## How to complete this task:
If a line below contains the string "Package", return that line.
##### Information supplied
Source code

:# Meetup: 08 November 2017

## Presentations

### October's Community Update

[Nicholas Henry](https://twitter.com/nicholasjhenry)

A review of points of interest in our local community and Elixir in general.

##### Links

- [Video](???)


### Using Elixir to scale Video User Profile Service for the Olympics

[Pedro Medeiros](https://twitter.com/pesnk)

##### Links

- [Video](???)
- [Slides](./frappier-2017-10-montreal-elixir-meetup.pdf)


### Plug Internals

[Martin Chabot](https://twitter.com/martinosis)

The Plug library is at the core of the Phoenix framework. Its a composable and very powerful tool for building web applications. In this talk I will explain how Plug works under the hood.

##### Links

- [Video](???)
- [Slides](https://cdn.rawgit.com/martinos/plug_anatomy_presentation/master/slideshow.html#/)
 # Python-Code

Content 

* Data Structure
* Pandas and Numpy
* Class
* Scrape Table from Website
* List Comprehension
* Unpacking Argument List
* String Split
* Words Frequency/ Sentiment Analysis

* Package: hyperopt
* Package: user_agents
##########
## Response box:
* Package: hyperopt
* Package: user_agents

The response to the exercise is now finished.